> _GOAL OF THE EXERCISE_
From the records below, transcribe exactly the lines that begin at the line with "The script uses" and end at the line with "### Download images for your Image Database", both included.

(Data entries)
◇ ◇ ◇ ◇ ◇ ◇ ◇
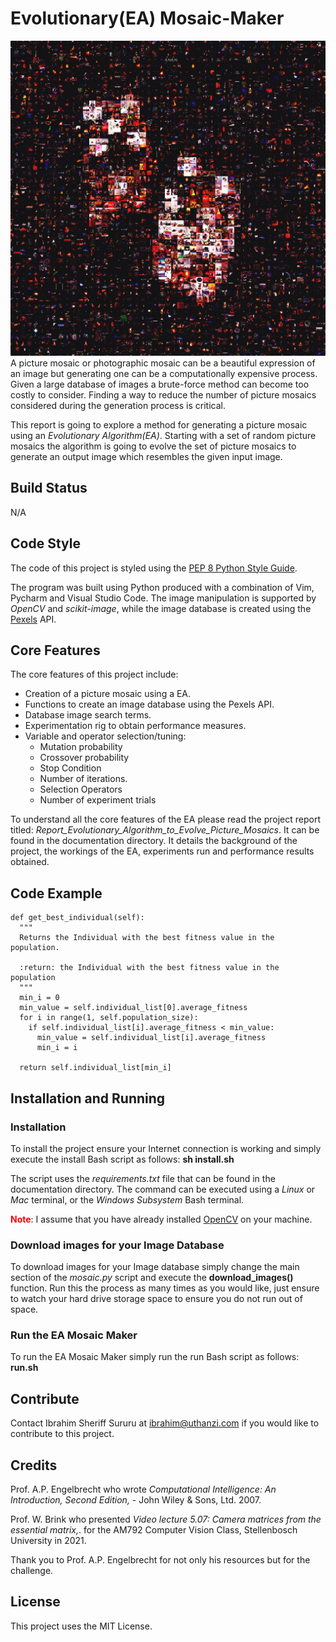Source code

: # Evolutionary(EA) Mosaic-Maker
![Black Dice Mosaic Maker](images/sample-images/sample_1/black_dice_50x50_matched_5255cac0-2d0d-46b5-b91b-fa6e48dfdf84.jpg)
A picture mosaic or photographic mosaic can be a beautiful expression of an image but generating one can be a computationally expensive process. Given a large database of images a brute-force method can become too costly to consider. Finding a way to reduce the number of picture mosaics considered during the generation process is critical.

This report is going to explore a method for generating a picture
mosaic using an *Evolutionary Algorithm(EA)*. Starting with a
set of random picture mosaics the algorithm is going to evolve
the set of picture mosaics to generate an output image which
resembles the given input image.

## Build Status
N/A

## Code Style
The code of this project is styled using the [PEP 8 Python Style Guide](https://peps.python.org/pep-0008/).

The program was built using Python produced with a combination of Vim, Pycharm and Visual Studio Code. The image manipulation is supported by *OpenCV* and *scikit-image*, while the image database is created using the [Pexels](https://www.pexels.com/) API.

## Core Features
The core features of this project include:
* Creation of a picture mosaic using a EA.
* Functions to create an image database using the Pexels API.
* Database image search terms.
* Experimentation rig to obtain performance measures.
* Variable and operator selection/tuning:
  * Mutation probability
  * Crossover probability
  * Stop Condition
  * Number of iterations.
  * Selection Operators
  * Number of experiment trials

To understand all the core features of the EA please read the project report titled:  *Report_Evolutionary_Algorithm_to_Evolve_Picture_Mosaics*. It can be found in the documentation directory. It details the background of the project, the workings of the EA, experiments run and performance results obtained.

## Code Example
```
def get_best_individual(self):
  """
  Returns the Individual with the best fitness value in the population.

  :return: the Individual with the best fitness value in the population
  """
  min_i = 0
  min_value = self.individual_list[0].average_fitness
  for i in range(1, self.population_size):
    if self.individual_list[i].average_fitness < min_value:
      min_value = self.individual_list[i].average_fitness
      min_i = i

  return self.individual_list[min_i]
```

## Installation and Running

### Installation
To install the project ensure your Internet connection is working and simply execute the install Bash script as follows: **sh install.sh**

The script uses the *requirements.txt* file that can be found in the documentation directory. The command can be executed using a *Linux* or *Mac* terminal, or the *Windows Subsystem* Bash terminal.

<span style="color:red; font-weight: bold;">Note</span>: I assume that you have already installed [OpenCV](https://opencv.org/) on your machine.

### Download images for your Image Database
To download images for your Image database simply change the main section of the *mosaic.py* script and execute the **download_images()** function. Run this the process as many times as you would like, just ensure to watch your hard drive storage space to ensure you do not run out of space.

### Run the EA Mosaic Maker
To run the EA Mosaic Maker simply run the run Bash script as follows: **run.sh**

## Contribute
Contact Ibrahim Sheriff Sururu at ibrahim@uthanzi.com if you would like to contribute to this project.

## Credits
Prof. A.P. Engelbrecht who wrote *Computational Intelligence: An Introduction, Second Edition,* - John Wiley & Sons, Ltd. 2007.

Prof. W. Brink who presented *Video lecture 5.07: Camera matrices from the essential matrix,*. for the AM792 Computer Vision Class, Stellenbosch University in 2021.

Thank you to Prof. A.P. Engelbrecht for not only his resources but for the challenge.

## License
This project uses the MIT License.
◇ ◇ ◇ ◇ ◇ ◇ ◇
> _ANSWER BOX_
The script uses the *requirements.txt* file that can be found in the documentation directory. The command can be executed using a *Linux* or *Mac* terminal, or the *Windows Subsystem* Bash terminal.

<span style="color:red; font-weight: bold;">Note</span>: I assume that you have already installed [OpenCV](https://opencv.org/) on your machine.

### Download images for your Image Database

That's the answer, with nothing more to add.